Look for repeated checks or loops that happen as input grows.
- Primary operation: Looping through each input token to check for hallucination.
- How many times: Once for every token in the input.
As the input size grows, the AI checks more tokens one by one.
| Input Size (n) | Approx. Operations |
|---|---|
| 10 | 10 checks |
| 100 | 100 checks |
| 1000 | 1000 checks |
Pattern observation: The number of checks grows directly with input size.
Time Complexity: O(n)
This means the time to check for hallucinations grows in a straight line as input gets bigger.

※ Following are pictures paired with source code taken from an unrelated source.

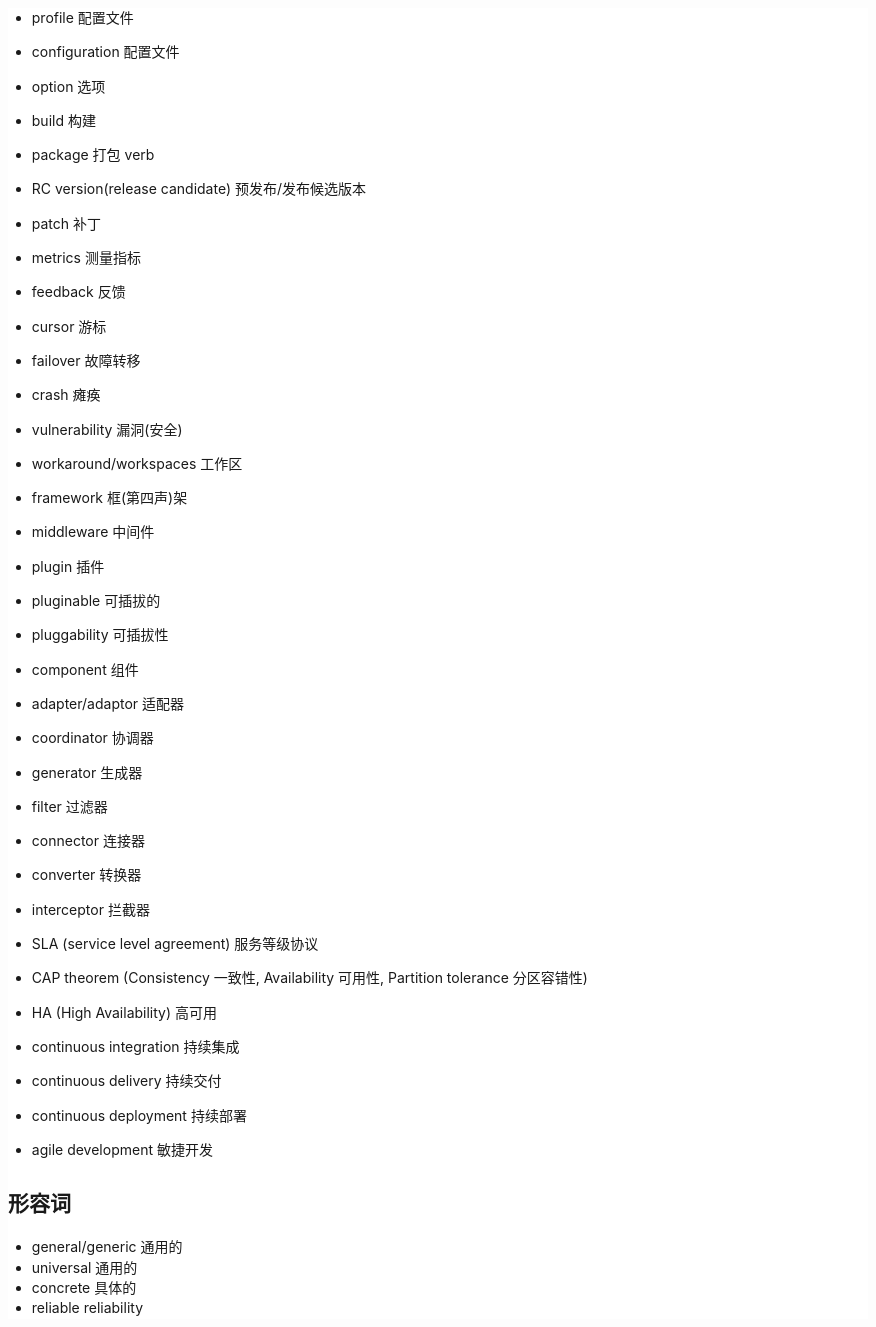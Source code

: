 * profile 配置文件 
* configuration 配置文件 
* option 选项 
* build 构建 
* package 打包 verb 
* RC version(release candidate) 预发布/发布候选版本
* patch 补丁

* metrics 测量指标
* feedback 反馈
* cursor 游标
* failover 故障转移
* crash 瘫痪
* vulnerability 漏洞(安全)
* workaround/workspaces 工作区

* framework 框(第四声)架
* middleware 中间件
* plugin 插件
* pluginable 可插拔的
* pluggability 可插拔性
* component 组件
* adapter/adaptor 适配器
* coordinator 协调器
* generator 生成器
* filter 过滤器
* connector 连接器
* converter 转换器
* interceptor 拦截器

* SLA (service level agreement) 服务等级协议
* CAP theorem (Consistency 一致性, Availability 可用性, Partition tolerance 分区容错性)
* HA (High Availability) 高可用

* continuous integration 持续集成
* continuous delivery 持续交付
* continuous deployment 持续部署

* agile development 敏捷开发

## 形容词

* general/generic 通用的
* universal 通用的
* concrete 具体的
* reliable reliability
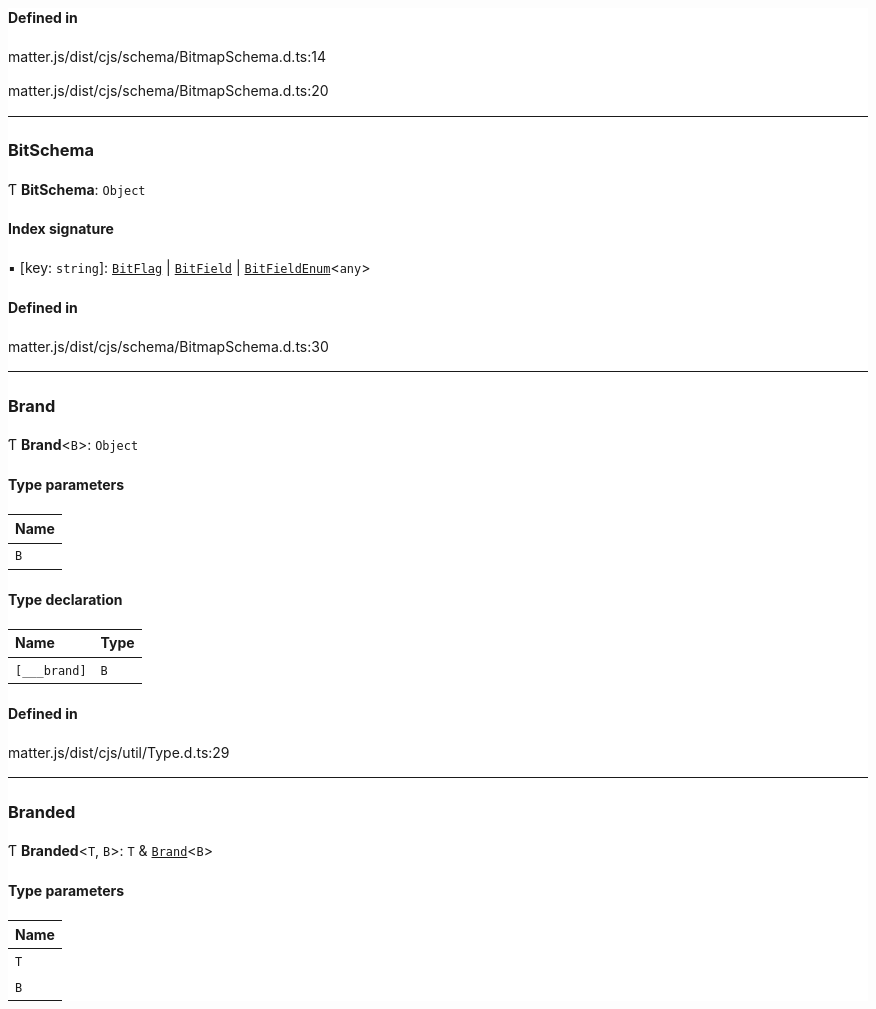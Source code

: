 #### Defined in

matter.js/dist/cjs/schema/BitmapSchema.d.ts:14

matter.js/dist/cjs/schema/BitmapSchema.d.ts:20

___

### BitSchema

Ƭ **BitSchema**: `Object`

#### Index signature

▪ [key: `string`]: [`BitFlag`](internal_.md#bitflag-1) \| [`BitField`](internal_.md#bitfield-1) \| [`BitFieldEnum`](internal_.md#bitfieldenum-1)<`any`\>

#### Defined in

matter.js/dist/cjs/schema/BitmapSchema.d.ts:30

___

### Brand

Ƭ **Brand**<`B`\>: `Object`

#### Type parameters

| Name |
| :------ |
| `B` |

#### Type declaration

| Name | Type |
| :------ | :------ |
| `[___brand]` | `B` |

#### Defined in

matter.js/dist/cjs/util/Type.d.ts:29

___

### Branded

Ƭ **Branded**<`T`, `B`\>: `T` & [`Brand`](internal_.md#brand)<`B`\>

#### Type parameters

| Name |
| :------ |
| `T` |
| `B` |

[X] Wrong: "AI hallucinations happen randomly and checking more input won't affect how often they occur."
[OK] Correct: Actually, the more input the AI processes, the more chances there are for hallucinations to appear, so the checking work grows with input size.
Understanding how AI processes input and where errors like hallucinations can appear helps you think clearly about AI behavior and performance.
"What if the AI checked groups of tokens together instead of one by one? How would that change the time complexity?"